The Tennessee River is the largest tributary of the Ohio River. It is approximately long and is located in the southeastern United States in the Tennessee Valley. The river was once popularly known as the Cherokee River, among other names, as the Cherokee people had their homelands along its banks, especially in what are now East Tennessee and northern Alabama. Additionally, its tributary, the Little Tennessee River, flows into it from Western North Carolina and northeastern Georgia, where the river also was bordered by numerous Cherokee towns. Its current name is derived from the Cherokee town, Tanasi, which was located on the Tennessee side of the Appalachian Mountains.
The Tennessee River is formed at the confluence of the Holston and French Broad rivers in present-day Knoxville, Tennessee. From Knoxville, it flows southwest through East Tennessee into Chattanooga before crossing into Alabama. It travels through the Huntsville and Decatur area before reaching the Muscle Shoals area, and eventually forms a small part of the state's border with Mississippi, before returning to Tennessee. The river misses Georgia by about 250 feet. The Tennessee river’s route northerly through Tennessee defines the boundary between two of Tennessee's Grand Divisions: Middle and West Tennessee.

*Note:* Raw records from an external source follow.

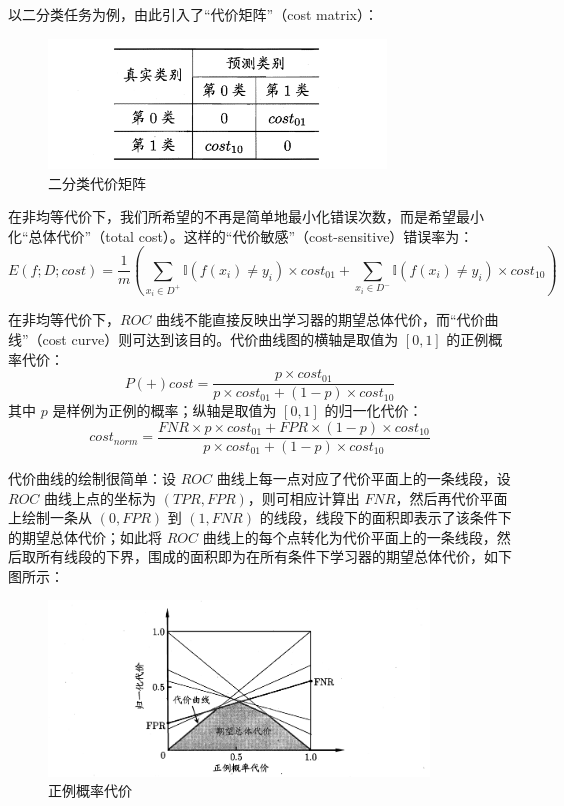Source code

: \documentclass[12pt, a4paper]{article} %
\begin{document}
以二分类任务为例，由此引入了“代价矩阵”（cost matrix）：

\begin{figure}[H]
    \centering
    \includegraphics[width=0.8\textwidth]{../img/2-5-二分类代价矩阵.png}
    \caption{二分类代价矩阵}
    \label{fig:二分类代价矩阵}
\end{figure}

在非均等代价下，我们所希望的不再是简单地最小化错误次数，而是希望最小化“总体代价”（total cost）。这样的“代价敏感”（cost-sensitive）错误率为：
\begin{equation*}
    E(f; D; cost) = \frac{1}{m} \left(
        \sum_{x_i \in D^+} \mathbb{I} (f(x_i) \ne y_i) \times cost_{01} + \sum_{x_i \in D^-} \mathbb{I} (f(x_i) \ne y_i) \times cost_{10}
    \right)
\end{equation*}

在非均等代价下，$ROC$ 曲线不能直接反映出学习器的期望总体代价，而“代价曲线”（cost curve）则可达到该目的。代价曲线图的横轴是取值为 $[0, 1]$ 的正例概率代价：
\begin{equation*}
    P(+)cost = \frac{p \times cost_{01}}{p \times cost_{01} + (1 - p) \times cost_{10}}
\end{equation*}
其中 $p$ 是样例为正例的概率；纵轴是取值为 $[0, 1]$ 的归一化代价：
\begin{equation*}
    cost_{norm} = \frac{FNR \times p \times cost_{01} + FPR \times (1 - p) \times cost_{10}}{p \times cost_{01} + (1 - p) \times cost_{10}}
\end{equation*}

代价曲线的绘制很简单：设 $ROC$ 曲线上每一点对应了代价平面上的一条线段，设 $ROC$ 曲线上点的坐标为 $(TPR, FPR)$，则可相应计算出 $FNR$，然后再代价平面上绘制一条从 $(0, FPR)$ 到 $(1, FNR)$ 的线段，线段下的面积即表示了该条件下的期望总体代价；如此将 $ROC$ 曲线上的每个点转化为代价平面上的一条线段，然后取所有线段的下界，围成的面积即为在所有条件下学习器的期望总体代价，如下图所示：

\begin{figure}[H]
    \centering
    \includegraphics[width=0.9\textwidth]{../img/2-6-正例概率代价.png}
    \caption{正例概率代价}
    \label{fig:正例概率代价}
\end{figure}
\end{document}
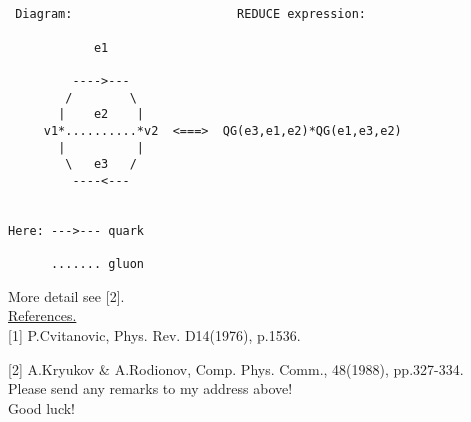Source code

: \begin{verbatim}


 Diagram:                       REDUCE expression:

            e1

         ---->---
        /        \
       |    e2    |
     v1*..........*v2  <===>  QG(e3,e1,e2)*QG(e1,e3,e2)
       |          |
        \   e3   /
         ----<---


Here: --->--- quark

      ....... gluon

\end{verbatim}

More detail see {[}2{]}. \\
\underline{References.} \\ 
{[}1{]} P.Cvitanovic, Phys. Rev. D14(1976), p.1536.

{[}2{]} A.Kryukov \& A.Rodionov, Comp. Phys. Comm., 48(1988), pp.327-334.\\
Please send any remarks to my address above! \\
Good luck!
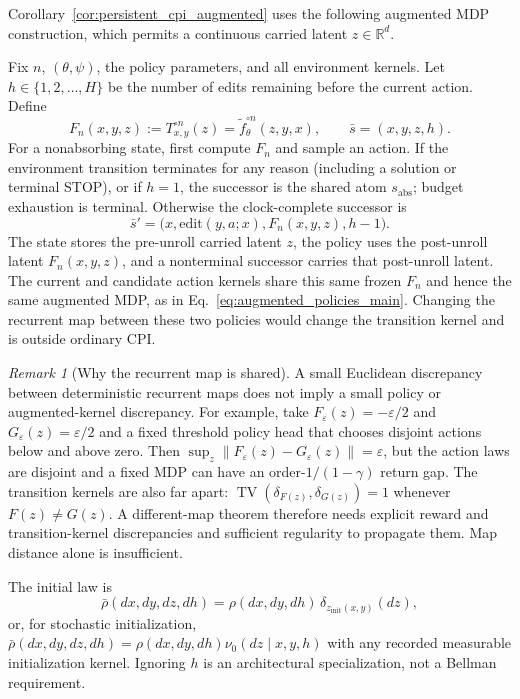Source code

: \documentclass{article}
\theoremstyle{plain}
\theoremstyle{definition}
\theoremstyle{remark}
\newtheorem{remark}[theorem]{Remark}
\begin{document}
Corollary~\ref{cor:persistent_cpi_augmented} uses the following augmented
MDP construction, which permits a continuous carried latent $z\in\mathbb R^d$.

Fix $n$, $(\theta,\psi)$, the policy parameters, and all environment kernels. Let $h\in\{1,2,\ldots,H\}$ be the number of edits remaining before the current action. Define
\begin{equation}
F_n(x,y,z):=T_{x,y}^{\circ n}(z)=\widetilde f_\theta^{\circ n}(z,y,x),
\qquad \bar s=(x,y,z,h).
\label{eq:persistent_hn}
\end{equation}
For a nonabsorbing state, first compute $F_n$ and sample an action. If the environment transition terminates for any reason (including a solution or terminal STOP), or if $h=1$, the successor is the shared atom $s_{\mathrm{abs}}$; budget exhaustion is terminal. Otherwise the clock-complete successor is
\[
\bar s'=\bigl(x,\mathrm{edit}(y,a;x),F_n(x,y,z),h-1\bigr).
\]
The state stores the pre-unroll carried latent $z$, the policy uses the post-unroll latent $F_n(x,y,z)$, and a nonterminal successor carries that post-unroll latent.
The current and candidate action kernels share this same frozen $F_n$ and hence the same augmented MDP, as in Eq.~\eqref{eq:augmented_policies_main}.
Changing the recurrent map between these two policies would change the transition kernel and is outside ordinary CPI.
\begin{remark}[Why the recurrent map is shared]
\label{rem:shared_map_impossibility}
A small Euclidean discrepancy between deterministic recurrent maps does not
imply a small policy or augmented-kernel discrepancy. For example, take
$F_\varepsilon(z)=-\varepsilon/2$ and
$G_\varepsilon(z)=\varepsilon/2$ and a fixed threshold policy head that
chooses disjoint actions below and above zero. Then
$\sup_z\|F_\varepsilon(z)-G_\varepsilon(z)\|=\varepsilon$, but the action
laws are disjoint and a fixed MDP can have an order-$1/(1-\gamma)$ return
gap. The transition kernels are also far apart:
$\operatorname{TV}(\delta_{F(z)},\delta_{G(z)})=1$ whenever
$F(z)\ne G(z)$. A different-map theorem therefore needs explicit reward and
transition-kernel discrepancies and sufficient regularity to propagate them.
Map distance alone is insufficient.
\end{remark}
The initial law is
\begin{equation}
\bar\rho(dx,dy,dz,dh)=\rho(dx,dy,dh)\,\delta_{z_{\mathrm{init}}(x,y)}(dz),
\label{eq:persistent_initial_law}
\end{equation}
or, for stochastic initialization,
$\bar\rho(dx,dy,dz,dh)=\rho(dx,dy,dh)\nu_0(dz\mid x,y,h)$ with any recorded
measurable initialization kernel. Ignoring $h$ is an architectural
specialization, not a Bellman requirement.
\end{document}
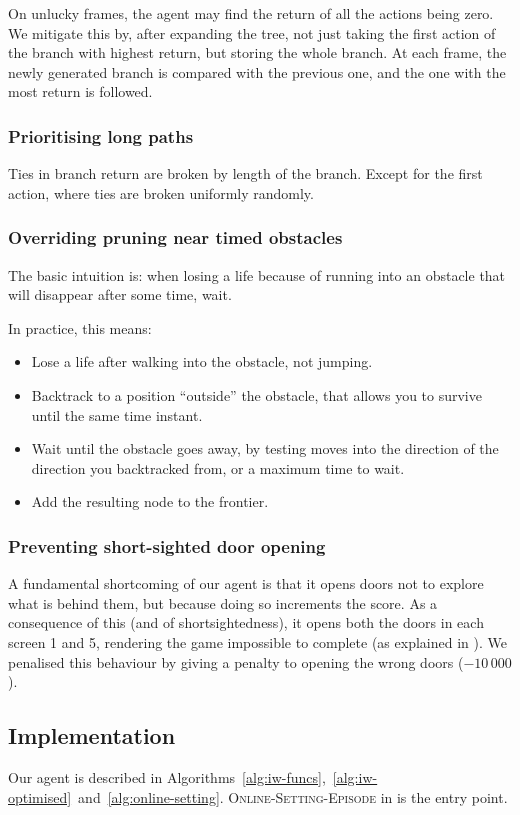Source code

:On unlucky frames, the agent may find the return of all the actions being zero.
We mitigate this by, after expanding the tree, not just taking the first action
of the branch with highest return, but storing the whole branch. At each frame,
the newly generated branch is compared with the previous one, and the one with
the most return is followed.

\subsubsection{Prioritising long paths}
Ties in branch return are broken by length of the branch. Except for the first
action, where ties are broken uniformly randomly.

\subsubsection{Overriding pruning near timed obstacles}
The basic intuition is: when losing a life because of running into an obstacle
that will disappear after some time, wait.

In practice, this means:
\begin{itemize}
  \item Lose a life after walking into the obstacle, not jumping.
  \item Backtrack to a position ``outside'' the obstacle, that allows you to
    survive until the same time instant.
  \item Wait until the obstacle goes away, by testing moves into the direction
    of the direction you backtracked from, or a maximum time to wait.
  \item Add the resulting node to the frontier.
\end{itemize}

\subsubsection{Preventing short-sighted door opening}
A fundamental shortcoming of our agent is that it opens doors not to explore
what is behind them, but because doing so increments the score. As a consequence
of this (and of shortsightedness), it opens both the doors in each screen 1 and
5, rendering the game impossible to complete (as explained in
). We penalised this behaviour by giving a penalty
to opening the wrong doors ($-10\,000$).

\subsection{Implementation\label{subsec:implementation-iw}}
Our agent is described in
Algorithms~\ref{alg:iw-funcs},~\ref{alg:iw-optimised}~and~\ref{alg:online-setting}.
\textsc{Online-Setting-Episode} in  is the entry
point.

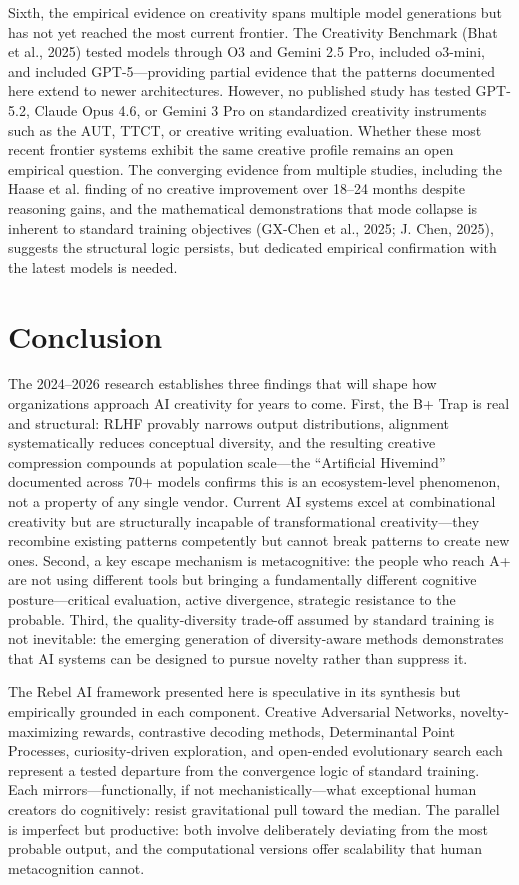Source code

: \documentclass[12pt,a4paper]{article}
\begin{document}
Sixth, the empirical evidence on creativity spans multiple model generations but has not yet reached the most current frontier. The Creativity Benchmark (Bhat et al., 2025) tested models through O3 and Gemini 2.5 Pro, \citet{haase2025} included o3-mini, and \citet{wright2025} included GPT-5---providing partial evidence that the patterns documented here extend to newer architectures. However, no published study has tested GPT-5.2, Claude Opus 4.6, or Gemini 3 Pro on standardized creativity instruments such as the AUT, TTCT, or creative writing evaluation. Whether these most recent frontier systems exhibit the same creative profile remains an open empirical question. The converging evidence from multiple studies, including the Haase et al. finding of no creative improvement over 18--24 months despite reasoning gains, and the mathematical demonstrations that mode collapse is inherent to standard training objectives (GX-Chen et al., 2025; J. Chen, 2025), suggests the structural logic persists, but dedicated empirical confirmation with the latest models is needed.

\section{Conclusion}
The 2024--2026 research establishes three findings that will shape how organizations approach AI creativity for years to come. First, the B+ Trap is real and structural: RLHF provably narrows output distributions, alignment systematically reduces conceptual diversity, and the resulting creative compression compounds at population scale---the ``Artificial Hivemind'' documented across 70+ models confirms this is an ecosystem-level phenomenon, not a property of any single vendor. Current AI systems excel at combinational creativity but are structurally incapable of transformational creativity---they recombine existing patterns competently but cannot break patterns to create new ones. Second, a key escape mechanism is metacognitive: the people who reach A+ are not using different tools but bringing a fundamentally different cognitive posture---critical evaluation, active divergence, strategic resistance to the probable. Third, the quality-diversity trade-off assumed by standard training is not inevitable: the emerging generation of diversity-aware methods demonstrates that AI systems can be designed to pursue novelty rather than suppress it.

The Rebel AI framework presented here is speculative in its synthesis but empirically grounded in each component. Creative Adversarial Networks, novelty-maximizing rewards, contrastive decoding methods, Determinantal Point Processes, curiosity-driven exploration, and open-ended evolutionary search each represent a tested departure from the convergence logic of standard training. Each mirrors---functionally, if not mechanistically---what exceptional human creators do cognitively: resist gravitational pull toward the median. The parallel is imperfect but productive: both involve deliberately deviating from the most probable output, and the computational versions offer scalability that human metacognition cannot.
\end{document}

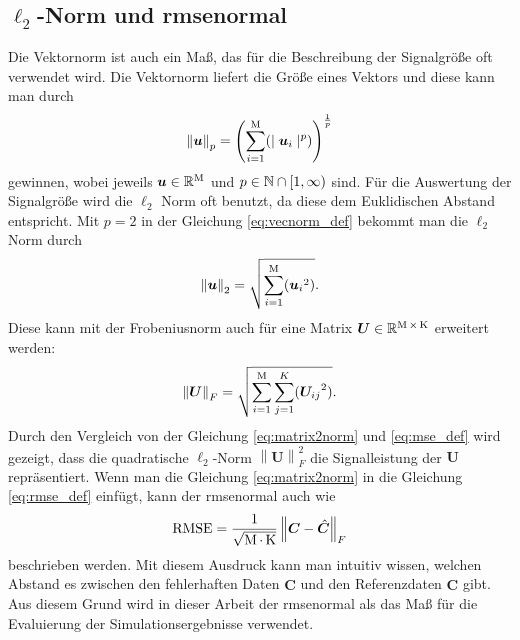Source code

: \subsection*{$\ell_2$-Norm und \acrshort{rmsenormal}}
Die Vektornorm ist auch ein Maß, das für die Beschreibung der Signalgröße oft verwendet wird. Die Vektornorm liefert die Größe eines Vektors und diese kann man durch 
\begin{equation} \label{eq:vecnorm_def}
\left \| \bm{u} \right \|_p =  \left( \sum_{i=1}^{\operatorname{M}} ( \mid \bm{u}_i \mid ^p) \right)^{\frac{1}{p}}
\end{equation}
gewinnen, wobei jeweils $\bm{u} \in {\mathbb{R}}^{\operatorname{M}}$ und $p \in {\mathbb{N}} \cap [1, \infty)$ sind. Für die Auswertung der Signalgröße wird die $\ell_2$ Norm oft benutzt, da diese dem Euklidischen Abstand entspricht. Mit $p = 2$ in der Gleichung \ref{eq:vecnorm_def} bekommt man die $\ell_2$ Norm durch
\begin{equation}
\left \| \bm{u} \right \|_2 = \sqrt{ \sum_{i=1}^{\operatorname{M}} ( {\bm{u}_{i}} ^{2}) } .
\end{equation}
Diese kann mit der Frobeniusnorm auch für eine Matrix $\bm{U} \in {\mathbb{R}}^{\operatorname{M} \times \operatorname{K}}$ erweitert werden: 
\begin{equation} \label{eq:matrix2norm}
\left \| \bm{U} \right \|_{F} = \sqrt{ \sum_{i=1}^{\operatorname{M}} \sum_{j=1}^{K} ( {\bm{U}_{ij}} ^{2}) } .
\end{equation}
Durch den Vergleich von der Gleichung \ref{eq:matrix2norm} und \ref{eq:mse_def} wird gezeigt, dass die quadratische $\ell_2$-Norm $\left \| \bm{U} \right \|_{F}^{2}$ die Signalleistung der $\bm{U}$ repräsentiert. Wenn man die Gleichung \ref{eq:matrix2norm} in die Gleichung \ref{eq:rmse_def} einfügt, kann der \acrshort{rmsenormal} auch wie 
\begin{equation}
\operatorname{RMSE} = \frac{1}{\sqrt{\operatorname{M} \cdot \operatorname{K}}} \left \| \bm{C} - \hat{\bm{C}} \right \|_{F} 
\end{equation}
beschrieben werden. Mit diesem Ausdruck kann man intuitiv wissen, welchen Abstand es zwischen den fehlerhaften Daten $\hat{\bm{C}}$ und den Referenzdaten $\bm{C}$ gibt. Aus diesem Grund wird in dieser Arbeit der \acrshort{rmsenormal} als das Maß für die Evaluierung der Simulationsergebnisse verwendet. \par

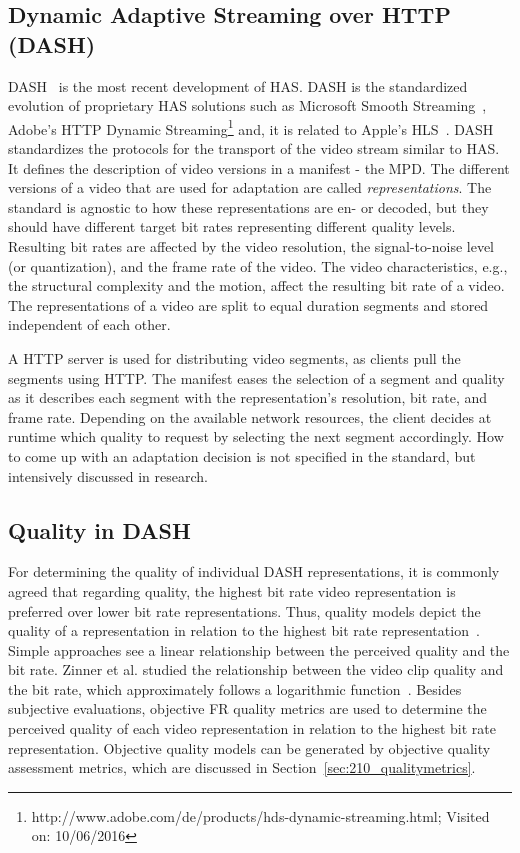\subsection{Dynamic Adaptive Streaming over HTTP (DASH)}
\ac{DASH}~\cite{Stockhammer2011} is the most recent development of \ac{HAS}.
\ac{DASH} is the standardized evolution of proprietary \ac{HAS} solutions such as Microsoft Smooth Streaming~\cite{SmoothStreaming2016}, Adobe's \ac{HTTP} Dynamic Streaming\footnote{http://www.adobe.com/de/products/hds-dynamic-streaming.html; Visited on: 10/06/2016} and, it is related to Apple's \ac{HLS}~\cite{hlsDraft}.
\ac{DASH} standardizes the protocols for the transport of the video stream similar to \ac{HAS}. 
It defines the description of video versions in a manifest - the \ac{MPD}.
The different versions of a video that are used for adaptation are called \emph{representations}.
The standard is agnostic to how these representations are en- or decoded, but they should have different target bit rates representing different quality levels. 
Resulting bit rates are affected by the video resolution, the signal-to-noise level (or quantization), and the frame rate of the video. 
The video characteristics, e.g., the structural complexity and the motion, affect the resulting bit rate of a video. 
The representations of a video are split to equal duration segments and stored independent of each other.

A \ac{HTTP} server is used for distributing video segments, as clients pull the segments using \ac{HTTP}. 
The manifest eases the selection of a segment and quality as it describes each segment with the representation's resolution, bit rate, and frame rate. 
Depending on the available network resources, the client decides at runtime which quality to request by selecting the next segment accordingly.
How to come up with an adaptation decision is not specified in the standard, but intensively discussed in research.
\subsection{Quality in \ac{DASH}}
\label{sec:250_adaptation_effects}
For determining the quality of individual \ac{DASH} representations, it is commonly agreed that regarding quality, the highest bit rate video representation is preferred over lower bit rate representations.
Thus, quality models depict the quality of a representation in relation to the highest bit rate representation~\cite{Hossfeld2014}.
Simple approaches see a linear relationship between the perceived quality and the bit rate.
Zinner et al. studied the relationship between the video clip quality and the bit rate, which approximately follows a logarithmic function~\cite{Zinner2010}. 
Besides subjective evaluations, objective \ac{FR} quality metrics are used to determine the perceived quality of each video representation in relation to the highest bit rate representation.
Objective quality models can be generated by objective quality assessment metrics, which are discussed in Section~\ref{sec:210_qualitymetrics}.

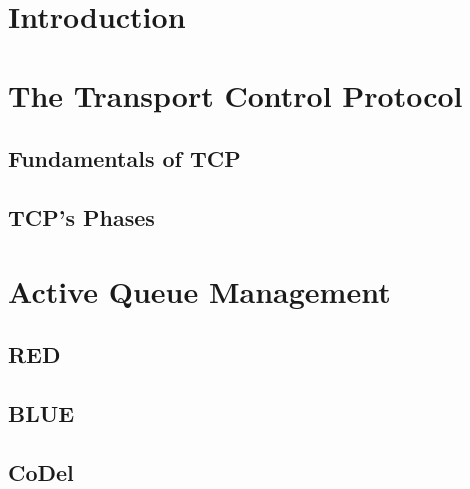 \documentclass[letter, 11pt]{article}
\theoremstyle{plain}
\theoremstyle{definition}
\begin{document}




\newpage

\tableofcontents
\listoffigures
\listoftables

\newpage

\doublespacing
\section{Introduction}
%

\newpage

%
\section{The Transport Control Protocol}


\subsection{Fundamentals of TCP}


\subsection{TCP's Phases }



\section{Active Queue Management}

\subsection{RED}

\subsection{BLUE}

\subsection{CoDel}

\end{document}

The Tennessee–Tombigbee Waterway, a U.S. Army Corps of Engineers project providing navigation on the Tombigbee River and a link to the Port of Mobile, enters the Tennessee River near the Tennessee-Alabama-Mississippi boundary. This waterway reduces the navigation distance from Tennessee, north Alabama, and northern Mississippi to the Gulf of Mexico by hundreds of miles. The final part of the Tennessee's run is north through western Kentucky, where it separates the Jackson Purchase from the rest of the state. It flows into the Ohio River at Paducah, Kentucky.
The river has been dammed numerous times since the 1930s by Tennessee Valley Authority (TVA) projects.